I am a junior research fellow at the Research Institute for Linguistics, Hungarian Academy of Sciences at the Research Group of Language Technologies. After my BA on Hungarian Literature and Linguistics I have finished two MA programmes: Theoretical Linguistics and Computational Linguistics. I then moved on to the Doctoral School for Linguistics at Pázmány Péter Catholic University and am currently working on my PhD thesis.
2. What is the topic of your PhD and why did you decide to focus on this problem? How are you approaching it and what do you hope to achieve with it once it is completed, both in terms of scientific results and to your research community? What are you currently busy with?
The topic of my PhD is coreference resolution which is widely researched within the scope of computational linguistics.
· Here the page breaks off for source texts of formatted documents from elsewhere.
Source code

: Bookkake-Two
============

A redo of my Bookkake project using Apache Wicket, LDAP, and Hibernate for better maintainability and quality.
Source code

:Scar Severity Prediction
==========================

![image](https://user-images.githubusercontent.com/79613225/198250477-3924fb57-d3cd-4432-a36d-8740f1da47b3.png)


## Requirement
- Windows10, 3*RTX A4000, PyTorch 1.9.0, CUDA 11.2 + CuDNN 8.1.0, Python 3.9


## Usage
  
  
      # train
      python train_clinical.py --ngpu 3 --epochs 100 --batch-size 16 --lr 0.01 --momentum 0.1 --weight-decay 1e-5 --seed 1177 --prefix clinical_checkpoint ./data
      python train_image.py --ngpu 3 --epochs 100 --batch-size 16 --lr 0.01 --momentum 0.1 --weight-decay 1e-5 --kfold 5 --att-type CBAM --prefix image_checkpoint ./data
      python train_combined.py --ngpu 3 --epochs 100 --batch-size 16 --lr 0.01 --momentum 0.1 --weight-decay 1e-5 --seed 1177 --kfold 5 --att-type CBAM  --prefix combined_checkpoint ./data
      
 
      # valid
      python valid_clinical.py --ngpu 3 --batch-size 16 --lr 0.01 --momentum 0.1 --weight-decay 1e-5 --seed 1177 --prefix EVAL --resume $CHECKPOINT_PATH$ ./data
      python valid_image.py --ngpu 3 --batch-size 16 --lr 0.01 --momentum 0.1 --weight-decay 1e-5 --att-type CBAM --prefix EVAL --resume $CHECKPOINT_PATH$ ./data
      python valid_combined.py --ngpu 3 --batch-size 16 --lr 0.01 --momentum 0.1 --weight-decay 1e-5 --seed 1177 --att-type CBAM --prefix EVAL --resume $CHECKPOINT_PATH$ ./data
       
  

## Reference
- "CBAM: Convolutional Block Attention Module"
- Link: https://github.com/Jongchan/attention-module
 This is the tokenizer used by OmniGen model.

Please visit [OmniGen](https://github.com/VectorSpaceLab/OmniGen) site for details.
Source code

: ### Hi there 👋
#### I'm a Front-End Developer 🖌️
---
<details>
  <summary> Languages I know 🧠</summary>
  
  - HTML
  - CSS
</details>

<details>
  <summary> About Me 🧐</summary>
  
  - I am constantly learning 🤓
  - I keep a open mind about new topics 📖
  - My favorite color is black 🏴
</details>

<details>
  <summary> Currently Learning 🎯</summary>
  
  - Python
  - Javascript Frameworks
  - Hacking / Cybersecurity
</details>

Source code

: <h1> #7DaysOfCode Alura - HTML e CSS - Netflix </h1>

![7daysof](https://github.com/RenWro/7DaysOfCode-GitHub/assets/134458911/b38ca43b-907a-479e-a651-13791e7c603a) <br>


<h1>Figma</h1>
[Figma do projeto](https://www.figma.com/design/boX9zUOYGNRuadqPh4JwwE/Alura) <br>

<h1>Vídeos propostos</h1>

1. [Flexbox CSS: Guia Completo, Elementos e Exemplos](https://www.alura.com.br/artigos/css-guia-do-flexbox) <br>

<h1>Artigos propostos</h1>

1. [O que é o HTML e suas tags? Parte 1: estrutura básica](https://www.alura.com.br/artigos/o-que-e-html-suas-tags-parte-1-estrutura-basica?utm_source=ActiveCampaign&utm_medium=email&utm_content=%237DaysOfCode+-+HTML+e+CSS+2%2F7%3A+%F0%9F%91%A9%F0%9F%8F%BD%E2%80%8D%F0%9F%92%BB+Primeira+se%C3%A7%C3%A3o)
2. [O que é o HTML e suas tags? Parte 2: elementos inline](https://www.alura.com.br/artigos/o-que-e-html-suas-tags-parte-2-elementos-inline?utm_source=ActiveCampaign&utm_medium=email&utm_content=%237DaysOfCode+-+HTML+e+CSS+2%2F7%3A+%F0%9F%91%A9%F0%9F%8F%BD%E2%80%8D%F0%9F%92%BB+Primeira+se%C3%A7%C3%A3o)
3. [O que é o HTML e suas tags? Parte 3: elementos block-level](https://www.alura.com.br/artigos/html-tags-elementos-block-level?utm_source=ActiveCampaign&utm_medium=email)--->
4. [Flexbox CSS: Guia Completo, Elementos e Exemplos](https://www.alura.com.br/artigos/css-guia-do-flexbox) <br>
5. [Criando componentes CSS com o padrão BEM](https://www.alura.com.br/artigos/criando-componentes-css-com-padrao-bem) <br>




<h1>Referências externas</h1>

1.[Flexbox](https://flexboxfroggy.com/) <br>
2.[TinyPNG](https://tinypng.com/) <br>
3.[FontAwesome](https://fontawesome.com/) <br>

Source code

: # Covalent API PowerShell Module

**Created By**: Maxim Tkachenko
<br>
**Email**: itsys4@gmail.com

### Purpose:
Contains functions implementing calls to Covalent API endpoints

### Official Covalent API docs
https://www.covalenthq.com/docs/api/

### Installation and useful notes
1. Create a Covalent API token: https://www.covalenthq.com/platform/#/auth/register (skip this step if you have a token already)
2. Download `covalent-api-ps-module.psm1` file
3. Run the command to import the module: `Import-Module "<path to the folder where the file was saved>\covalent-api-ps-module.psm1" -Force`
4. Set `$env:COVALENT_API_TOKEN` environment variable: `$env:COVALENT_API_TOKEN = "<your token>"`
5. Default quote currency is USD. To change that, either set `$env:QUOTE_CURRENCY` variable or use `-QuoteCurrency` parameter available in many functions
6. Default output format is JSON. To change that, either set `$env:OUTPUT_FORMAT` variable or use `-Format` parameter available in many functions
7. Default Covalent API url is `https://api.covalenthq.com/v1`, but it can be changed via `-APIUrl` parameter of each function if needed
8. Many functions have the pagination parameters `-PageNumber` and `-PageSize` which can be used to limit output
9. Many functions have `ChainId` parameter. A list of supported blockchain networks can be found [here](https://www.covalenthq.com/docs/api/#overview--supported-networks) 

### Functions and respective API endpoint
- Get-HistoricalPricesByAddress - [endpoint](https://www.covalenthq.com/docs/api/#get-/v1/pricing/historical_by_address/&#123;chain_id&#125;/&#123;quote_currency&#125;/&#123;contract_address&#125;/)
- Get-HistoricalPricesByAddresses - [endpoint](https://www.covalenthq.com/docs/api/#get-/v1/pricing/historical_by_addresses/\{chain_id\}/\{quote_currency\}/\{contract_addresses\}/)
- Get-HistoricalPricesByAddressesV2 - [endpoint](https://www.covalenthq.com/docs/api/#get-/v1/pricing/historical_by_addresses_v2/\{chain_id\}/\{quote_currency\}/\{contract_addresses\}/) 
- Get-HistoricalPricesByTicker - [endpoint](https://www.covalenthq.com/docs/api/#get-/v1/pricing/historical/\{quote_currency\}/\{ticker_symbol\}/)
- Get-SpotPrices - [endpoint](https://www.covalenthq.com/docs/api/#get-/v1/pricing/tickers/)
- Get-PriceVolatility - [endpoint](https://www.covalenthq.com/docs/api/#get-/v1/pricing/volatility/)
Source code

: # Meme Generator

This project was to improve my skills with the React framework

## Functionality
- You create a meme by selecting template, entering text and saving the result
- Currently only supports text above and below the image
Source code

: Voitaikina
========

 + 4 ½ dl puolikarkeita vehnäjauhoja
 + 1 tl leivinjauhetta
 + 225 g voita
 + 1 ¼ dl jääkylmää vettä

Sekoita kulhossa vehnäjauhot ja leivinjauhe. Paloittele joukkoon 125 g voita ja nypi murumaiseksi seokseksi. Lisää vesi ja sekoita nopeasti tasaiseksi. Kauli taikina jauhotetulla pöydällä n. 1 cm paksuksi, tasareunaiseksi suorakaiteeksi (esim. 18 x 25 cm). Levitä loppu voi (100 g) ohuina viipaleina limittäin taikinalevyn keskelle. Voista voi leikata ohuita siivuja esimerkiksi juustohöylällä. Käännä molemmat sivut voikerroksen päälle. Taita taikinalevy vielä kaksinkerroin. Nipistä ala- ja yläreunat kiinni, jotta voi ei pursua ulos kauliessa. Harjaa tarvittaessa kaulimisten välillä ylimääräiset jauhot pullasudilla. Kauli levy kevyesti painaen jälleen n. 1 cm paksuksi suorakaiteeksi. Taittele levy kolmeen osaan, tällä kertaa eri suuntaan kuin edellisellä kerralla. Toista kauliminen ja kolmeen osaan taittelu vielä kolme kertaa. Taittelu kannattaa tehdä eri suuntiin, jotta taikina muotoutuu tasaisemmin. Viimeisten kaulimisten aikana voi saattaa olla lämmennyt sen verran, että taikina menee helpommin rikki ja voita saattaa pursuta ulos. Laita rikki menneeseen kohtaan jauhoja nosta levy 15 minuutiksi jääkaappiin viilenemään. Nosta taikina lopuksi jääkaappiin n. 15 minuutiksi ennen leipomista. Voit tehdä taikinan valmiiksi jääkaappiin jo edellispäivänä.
Yet, I assume that I could show something new because my approach slightly differs from the classical view of computational linguistics. The reason for that is that my way to computational linguistics has led through classic humanities and theoretical linguistics; therefore, I investigate this topic rather as a theoretician but I keep in mind the applicability as well.
Currently I am building a coreference corpus which – beyond the usual analysis layers such as tokenization, part-of-speech tagging, morphological analysis and dependency parsing – will contain anaphoric and coreference relationships. In the example ‘I called my mother. She was really tired.’ the personal pronoun ‘she’ refers back to its antecedent ‘my mother’ and this relationship is called anaphora. On the contrary, coreference occurs when two expressions have the same referent and there are numerous forms of this relationship (e.g. repetition, name variants, synonymy, part-whole relationship, etc.). In the example ‘I bought a bicycle. Tomorrow I will ride home my new bike.’ the base of the coreference relationship between ‘bicycle’ and ‘bike’ is synonymy.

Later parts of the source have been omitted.